What the task asks >> Please return all lines in the listing holding the word "Rulebook".

Data shown >>
————————
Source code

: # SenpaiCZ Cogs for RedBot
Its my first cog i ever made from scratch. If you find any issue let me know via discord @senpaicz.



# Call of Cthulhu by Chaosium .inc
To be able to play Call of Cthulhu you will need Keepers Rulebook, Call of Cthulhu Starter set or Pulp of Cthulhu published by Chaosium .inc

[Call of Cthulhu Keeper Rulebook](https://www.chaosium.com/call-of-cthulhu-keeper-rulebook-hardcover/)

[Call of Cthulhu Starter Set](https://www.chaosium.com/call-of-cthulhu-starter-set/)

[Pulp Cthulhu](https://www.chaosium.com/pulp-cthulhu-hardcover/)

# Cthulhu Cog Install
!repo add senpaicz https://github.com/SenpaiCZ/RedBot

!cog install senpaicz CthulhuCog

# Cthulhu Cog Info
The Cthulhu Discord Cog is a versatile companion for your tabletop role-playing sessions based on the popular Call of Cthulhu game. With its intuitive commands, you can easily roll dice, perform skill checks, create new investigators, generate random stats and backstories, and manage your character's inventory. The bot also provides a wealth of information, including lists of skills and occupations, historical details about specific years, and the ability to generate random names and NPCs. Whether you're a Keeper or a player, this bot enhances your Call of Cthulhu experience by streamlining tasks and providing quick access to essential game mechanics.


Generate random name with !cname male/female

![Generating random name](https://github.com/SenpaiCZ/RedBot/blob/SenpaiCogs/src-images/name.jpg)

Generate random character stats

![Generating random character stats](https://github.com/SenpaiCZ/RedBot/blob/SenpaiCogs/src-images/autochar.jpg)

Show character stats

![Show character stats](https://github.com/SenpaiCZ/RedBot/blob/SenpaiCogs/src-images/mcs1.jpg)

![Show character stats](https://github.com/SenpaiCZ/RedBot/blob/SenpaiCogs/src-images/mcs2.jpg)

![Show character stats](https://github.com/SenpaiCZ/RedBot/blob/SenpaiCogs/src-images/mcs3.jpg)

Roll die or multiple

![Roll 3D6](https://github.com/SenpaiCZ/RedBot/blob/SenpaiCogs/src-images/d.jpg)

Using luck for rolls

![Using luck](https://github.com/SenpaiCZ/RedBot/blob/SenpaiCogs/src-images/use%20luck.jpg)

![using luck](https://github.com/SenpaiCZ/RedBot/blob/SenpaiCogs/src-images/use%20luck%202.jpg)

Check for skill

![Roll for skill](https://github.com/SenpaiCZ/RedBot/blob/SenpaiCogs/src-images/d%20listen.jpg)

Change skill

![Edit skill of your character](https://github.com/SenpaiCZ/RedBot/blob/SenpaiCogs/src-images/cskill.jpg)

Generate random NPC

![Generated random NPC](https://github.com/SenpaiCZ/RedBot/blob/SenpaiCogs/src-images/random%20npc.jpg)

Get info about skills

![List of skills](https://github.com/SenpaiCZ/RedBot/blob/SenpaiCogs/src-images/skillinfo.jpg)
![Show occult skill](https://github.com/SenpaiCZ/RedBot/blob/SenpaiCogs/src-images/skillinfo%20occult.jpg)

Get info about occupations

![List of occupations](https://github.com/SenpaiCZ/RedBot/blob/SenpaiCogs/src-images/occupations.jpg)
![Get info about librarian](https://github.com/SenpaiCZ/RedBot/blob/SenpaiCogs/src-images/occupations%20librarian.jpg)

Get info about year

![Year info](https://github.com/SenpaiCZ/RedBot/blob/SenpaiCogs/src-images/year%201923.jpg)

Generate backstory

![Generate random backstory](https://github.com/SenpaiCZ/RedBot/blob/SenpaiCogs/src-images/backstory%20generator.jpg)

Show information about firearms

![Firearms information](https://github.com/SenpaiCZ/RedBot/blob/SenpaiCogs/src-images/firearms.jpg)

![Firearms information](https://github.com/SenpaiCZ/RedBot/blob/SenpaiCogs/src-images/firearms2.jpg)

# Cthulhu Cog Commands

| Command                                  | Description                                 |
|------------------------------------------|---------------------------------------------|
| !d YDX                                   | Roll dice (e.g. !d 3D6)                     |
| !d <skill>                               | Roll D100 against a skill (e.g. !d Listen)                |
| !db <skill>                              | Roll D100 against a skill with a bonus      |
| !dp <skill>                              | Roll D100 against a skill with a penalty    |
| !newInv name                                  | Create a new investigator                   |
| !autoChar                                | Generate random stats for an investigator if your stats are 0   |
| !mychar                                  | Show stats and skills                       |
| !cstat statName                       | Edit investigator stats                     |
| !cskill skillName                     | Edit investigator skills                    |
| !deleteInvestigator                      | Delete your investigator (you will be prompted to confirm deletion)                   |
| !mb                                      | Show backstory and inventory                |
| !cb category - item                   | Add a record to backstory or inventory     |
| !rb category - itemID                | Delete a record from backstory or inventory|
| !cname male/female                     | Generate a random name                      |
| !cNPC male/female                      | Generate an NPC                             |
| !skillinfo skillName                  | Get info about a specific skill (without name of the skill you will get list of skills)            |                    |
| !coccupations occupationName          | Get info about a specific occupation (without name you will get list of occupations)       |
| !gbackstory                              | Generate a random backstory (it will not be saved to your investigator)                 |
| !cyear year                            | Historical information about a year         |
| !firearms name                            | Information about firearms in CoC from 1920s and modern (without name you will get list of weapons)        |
————————
Answer area >>
To be able to play Call of Cthulhu you will need Keepers Rulebook, Call of Cthulhu Starter set or Pulp of Cthulhu published by Chaosium .inc
[Call of Cthulhu Keeper Rulebook](https://www.chaosium.com/call-of-cthulhu-keeper-rulebook-hardcover/)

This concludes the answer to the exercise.